Start at the line below containing "If we set $f(x,y)" and stop at the line containing "Over what values". Repeat every line of that stretch exactly, and nothing outside it.

-*-

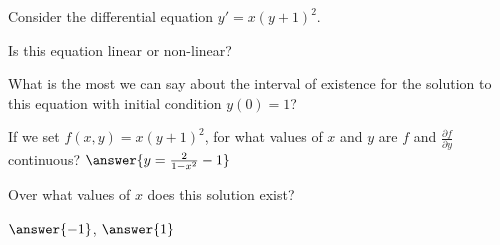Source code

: \documentclass{ximera}
\begin{document}
\begin{exercise}
    Consider the differential equation $y' = x(y+1)^2$. 

    Is this equation linear or non-linear?
    \begin{multipleChoice}
    \end{multipleChoice}
    \begin{problem}
        What is the most we can say about the interval of existence for the solution to this equation with initial condition $y(0) = 1$?
        
        \begin{multipleChoice}
        \end{multipleChoice}
        \begin{problem}
            If we set $f(x,y) = x(y+1)^2$, for what values of $x$ and $y$ are $f$ and $\frac{\partial f}{\partial y}$ continuous? $\answer{y = \frac{2}{1-x^2} - 1}$
            \begin{problem}
                Over what values of $x$ does this solution exist?
                
                \wordChoice{\choice[correct]{(},\choice{[}}$\answer{-1}$, $\answer{1}$\wordChoice{\choice[correct]{)},\choice{]}}
            \end{problem}
        \end{problem}
    \end{problem}

\end{exercise}
\end{document}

-*-

Finished task:
            If we set $f(x,y) = x(y+1)^2$, for what values of $x$ and $y$ are $f$ and $\frac{\partial f}{\partial y}$ continuous? $\answer{y = \frac{2}{1-x^2} - 1}$
            \begin{problem}
                Over what values of $x$ does this solution exist?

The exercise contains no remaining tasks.